2 мая 1703 года жители деревушки Калинкиной, что в устье Невы-реки, у впадения в нее Безымянного Ерика, переполошились: с моря громыхнуло два пушечных выстрела. Мало погодя — еще два. Потом опять… Мужики по болотным кустам пробрались к морю, глянули: мать родная — шведы! На море, туда, к Ретусаари, Крысьему острову, по-русски Котлину, виднелось несколько кораблей, поднимались клубы порохового дыма — палили. Сообразить, в чем дело, было легко: накануне царь Петр с налета взял верстах в десяти выше по Неве шведскую крепостцу Ниеншанц (опять же по-русски — Канцы). Кончив дело, войско двинулось оттуда к устью: пехота — финским правым берегом, конница — по сей стороне. Сам царь вышел на лодках обыскивать низовые островишки: Койвусаари — Березовый, Енисаари — Заячий, Хирвисаари — Лосиный, Васильевский тож. Что ему там надо, — неведомо, но дело царское, видно, надо. Господа же шведы, сих последних дел не зная, идут Канцам на помощь, пальбой вызывают лоцманов… Как бы не так! Подождете.
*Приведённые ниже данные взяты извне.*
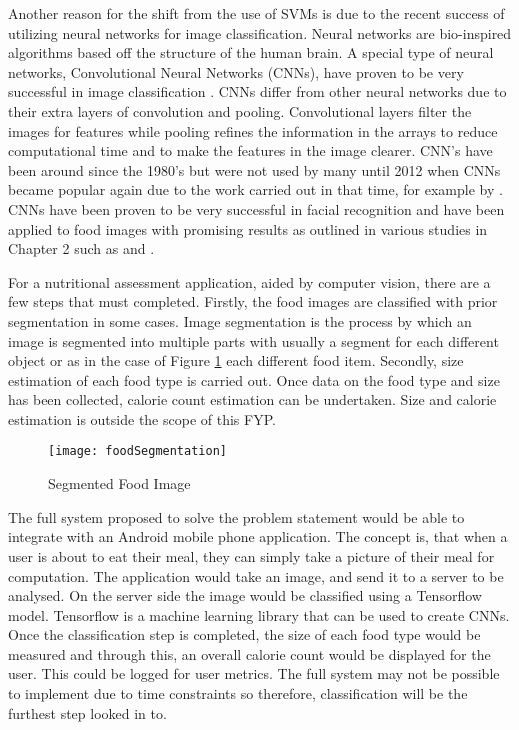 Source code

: Another reason for the shift from the use of SVMs is due to the recent success of utilizing neural networks for image classification.
Neural networks are bio-inspired algorithms based off the structure of the human brain.
A special type of neural networks, Convolutional Neural Networks (CNNs), have proven to be very successful in image classification \parencite{krizhevsky2012imagenet}.
CNNs differ from other neural networks due to their extra layers of convolution and pooling.
Convolutional layers filter the images for features while pooling refines the information in the arrays to reduce computational time and to make the features in the image clearer.
CNN's have been around since the 1980's \parencite{handsOnML} but were not used by many until 2012 when CNNs became popular again due to the work carried out in that time, for example by \parencite{krizhevsky2012imagenet}.
CNNs have been proven to be very successful in facial recognition and have been applied to food images with promising results as outlined in various studies in Chapter 2 such as \parencite{yanaiFood} and \parencite{deepLearning}.

For a nutritional assessment application, aided by computer vision, there are a
few steps that must completed. Firstly, the food images are classified with prior segmentation in some cases.
Image segmentation is the process by which an image is segmented into multiple parts with usually a segment for each different object or as in the case of Figure \ref{fig:foodSegment} each different food item.
Secondly, size estimation of each food type is carried out. Once data on the food type and size has been collected, calorie count estimation can be undertaken. Size and calorie estimation is outside the scope of this FYP.

\begin{figure}[h]
  \centering
  \texttt{[image: foodSegmentation]}
  \caption{Segmented Food Image \parencite{segmentFood}}
  \label{fig:foodSegment}
\end{figure}


The full system proposed to solve the problem statement would be able to integrate with an Android mobile phone application.
The concept is, that when a user is about to eat their meal, they can simply take a picture of their meal for computation.
The application would take an image, and send it to a server to be analysed.
On the server side the image would be classified using a Tensorflow model.
Tensorflow is a machine learning library that can be used to create CNNs.
Once the classification step is completed, the size of each food type would be measured and through this, an overall calorie count would be displayed for the user.
This could be logged for user metrics.
The full system may not be possible to implement due to time constraints so therefore, classification will be the furthest step looked in to.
Подумав хорошенько, отрядили двух наибыстрейших отроков сообщить его царскому величеству про шведов: самым малым делом — не обругает, а то и похвалит за большую прыть. Отроки отбыли челном; мужики же затопили бани, стали мыться, собирать пожитки: лес — он вернее; в лесу ни злой, ни добрый не сыщет, ежели что…
Адмирал Нумерс рвал и метал: что с Ниеншанцем? Где Московские полки? Где шведские? Как смеют не отзываться лоцмана? Дикая северная река, не чета веселым шведским эльфам,[1] текла хмуро, глядела неприветливо — в туманах, в дыму каких-то далеких, неведомо чьих костров.
Адмирал не рискнул вводить в таковую узкость всю эскадру. Постояв пять суток, отрядил на разведку 24 пушки — шняву «Астрильда» и ботик «Гедан».
Суда пошли, но против устья Безымянного Ерика, на ночь глядя, оробели: темно, глухо, все небо в смутном зареве… Бросили якоря дожидаться утра. Ан, не дождались.
По полуночи, после проливного дождя с грозой, в густом тумане нивесть откуда налетели с двух сторон русские на лодках.
Первым на палубу «Астрильды» вскочил рослый гренадер с бешеными глазами, — неужто сам царь? Резались в темноте жестоко. Из семидесяти семи шведов сдались живыми только девятнадцать человек.
Нумерс утром за волосы схватился, — а что поделаешь? Пришлось отойти мористее, дабы блокировать невское устье с запада регулярно. Сколько ни думал, иного способа измыслить не успел.
Петр, сам еще не веря такому счастью, отпраздновав особо ему дорогую викторию, на радостях велел выбить в Москве медаль с изумленной надписью: «Небываемое бывает».
Теперь можно было браться за главное: остановиться у моря твердой ногой. Так и было учинено: 16 мая, как раз в самый Троицын день, когда по всей далекой Руси в каждой избе нежно и грустно пахли вянущие березки, а из окон мотались на вешнем ветру домотканные чистые полотенца, в этот день на малом островке Енисаари царь заступом собственноручно вырезал две длинных дерновины, положил оные крест-накрест и сказал: «Здесь быть городу». И так ему в тот миг хорош, так желанен показался малый этот остров, плоский, пустой, весь уже истоптанный солдатскими сапогами, что повелено было в «юрнале» боевых дел писать его «Люст-эландом» — Островом веселья.
Так начался над невской дельтой Петербург. Но, спрашивается, что же тут было до этого времени? А вот что.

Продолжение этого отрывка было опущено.